- Location: Craven and Jones County Counties, North Carolina, USA
- Nearest city: Havelock, North Carolina
- Coordinates: 34°50′11″N 077°03′31″W﻿ / ﻿34.83639°N 77.05861°W
- Area: 1,693 acres (7 km^{2})
- Designation: 1984
- Designated: Wilderness Area
- Named for: Pinus serotina
- Governing body: United States Forest Service

= Pond Pine Wilderness =

Wilderness Area in North Carolina, USA

Pond Pine Wilderness is a federally designated wilderness area in the Croatan National Forest in eastern North Carolina. Designated in 1984, it is the smallest of North Carolina's 11 federal wilderness areas. It covers 1682 acres (7 km^{2}) of land south of Great Lake, a lake in the national forest. The wilderness area itself is a vast, acidic pocosin wetland, lacking in campsites, trails, or development.
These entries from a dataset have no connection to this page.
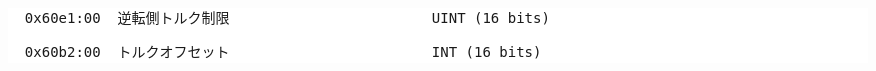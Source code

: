 <td  colspan=2 align="left"><pre>  0x60e1:00  逆転側トルク制限                        UINT (16 bits)</pre></td>
</tr>
<tr class="rxpdo">
<td ></td>
<td  colspan=2 align="left"><pre>  0x60b2:00  トルクオフセット                        INT (16 bits)</pre></td>
</tr>
</table>
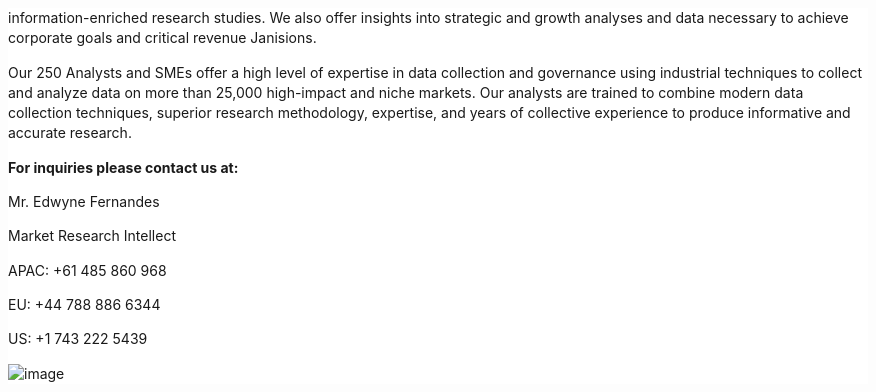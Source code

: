 information-enriched research studies.&nbsp;</span>We also offer insights into strategic and growth analyses and data necessary to achieve corporate goals and critical revenue Janisions.</p><p><span class="">Our 250 Analysts and SMEs offer a high level of expertise in data collection and governance using industrial techniques to collect and analyze data on more than 25,000 high-impact and niche markets. Our analysts are trained to combine modern data collection techniques, superior research methodology, expertise, and years of collective experience to produce informative and accurate research.</span></p><p><strong>For inquiries please contact us at:</strong></p><p>Mr. Edwyne Fernandes</p><p>Market Research Intellect</p><p>APAC: +61 485 860 968</p><p>EU: +44 788 886 6344</p><p>US: +1 743 222 5439</p>
![image](https://github.com/user-attachments/assets/4408748a-4a0e-44ba-83d2-2689eb68ebd1)
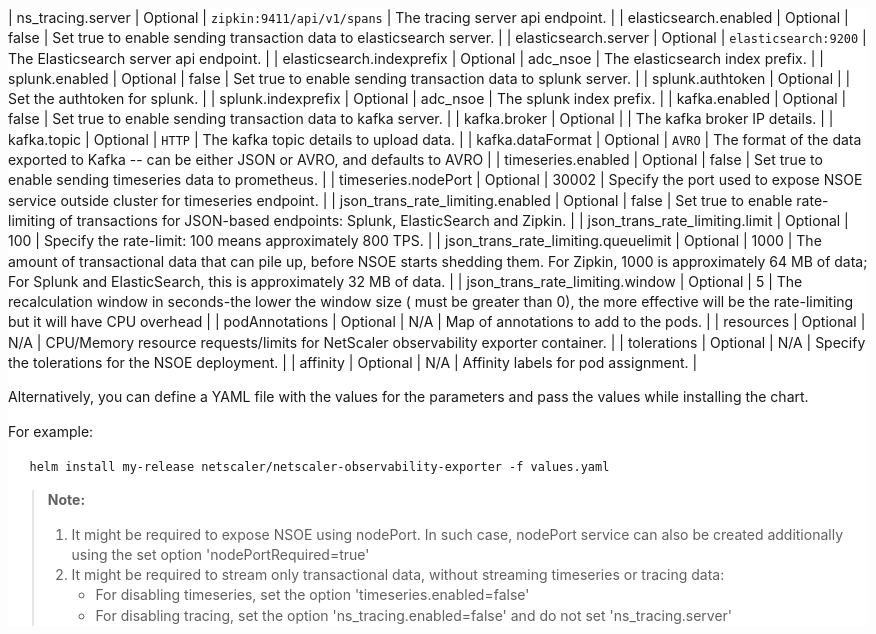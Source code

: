 | ns_tracing.server | Optional | `zipkin:9411/api/v1/spans` | The tracing server api endpoint. |
| elasticsearch.enabled | Optional | false | Set true to enable sending transaction data to elasticsearch server. |
| elasticsearch.server | Optional | `elasticsearch:9200` | The Elasticsearch server api endpoint. |
| elasticsearch.indexprefix | Optional | adc_nsoe | The elasticsearch index prefix. |
| splunk.enabled | Optional | false | Set true to enable sending transaction data to splunk server. |
| splunk.authtoken | Optional |  | Set the authtoken for splunk. |
| splunk.indexprefix | Optional | adc_nsoe | The splunk index prefix. |
| kafka.enabled | Optional | false | Set true to enable sending transaction data to kafka server. |
| kafka.broker | Optional |  | The kafka broker IP details. |
| kafka.topic | Optional | `HTTP` | The kafka topic details to upload data. |
| kafka.dataFormat | Optional | `AVRO` | The format of the data exported to Kafka -- can be either JSON or AVRO, and defaults to AVRO |
| timeseries.enabled | Optional | false | Set true to enable sending timeseries data to prometheus. |
| timeseries.nodePort | Optional | 30002 | Specify the port used to expose NSOE service outside cluster for timeseries endpoint. |
| json_trans_rate_limiting.enabled | Optional | false | Set true to enable rate-limiting of transactions for JSON-based endpoints: Splunk, ElasticSearch and Zipkin. |
| json_trans_rate_limiting.limit | Optional | 100 | Specify the rate-limit: 100 means approximately 800 TPS. |
| json_trans_rate_limiting.queuelimit | Optional | 1000 | The amount of transactional data that can pile up, before NSOE starts shedding them. For Zipkin, 1000 is approximately 64 MB of data; For Splunk and ElasticSearch, this is approximately 32 MB of data. |
| json_trans_rate_limiting.window | Optional | 5 | The recalculation window in seconds-the lower the window size ( must be greater than 0), the more effective will be the rate-limiting but it will have CPU overhead |
| podAnnotations | Optional | N/A | Map of annotations to add to the pods. |
| resources | Optional | N/A | CPU/Memory resource requests/limits for NetScaler observability exporter container. |
| tolerations | Optional | N/A | Specify the tolerations for the NSOE deployment. |
| affinity | Optional | N/A | Affinity labels for pod assignment. |

Alternatively, you can define a YAML file with the values for the parameters and pass the values while installing the chart.

For example:
```
   helm install my-release netscaler/netscaler-observability-exporter -f values.yaml
```

> **Note:**
> 1. It might be required to expose NSOE using nodePort. In such case, nodePort service can also be created additionally using the set option 'nodePortRequired=true'
> 3. It might be required to stream only transactional data, without streaming timeseries or tracing data:
>      - For disabling timeseries, set the option 'timeseries.enabled=false'
>      - For disabling tracing, set the option 'ns_tracing.enabled=false' and do not set 'ns_tracing.server'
The soil in the region is classified as muck, with a very high concentration of organic matter. The muck is underlain at an average depth of 40 inches by fine sand. Peat is also present in the area. There is a low oxygen concentration in the soil and deficiencies of nutrients like phosphorus and calcium, due to poor drainage rates.

Flora in the wilderness include the pond pine, the namesake tree of the wilderness area. Thick shrubs and vines like fetterbush, switch cane, and chain fern choke the forest floor, resulting in the ecosystem being dependent on periodic wildfires to clear out overgrown vegetation, allowing pond pine pinecones to spread their seeds. Human intervention has resulted in a decreased frequency of wildfires; consequently, the wilderness area has become hard for humans to traverse.

Ground fauna in the wilderness include white-tailed deer, black bear, alligators, cottonmouth moccasins, and southern flying squirrels. Birds like wood ducks, red-cockaded woodpeckers, bald eagles, and wild turkeys are present in the wilderness area and the larger national forest.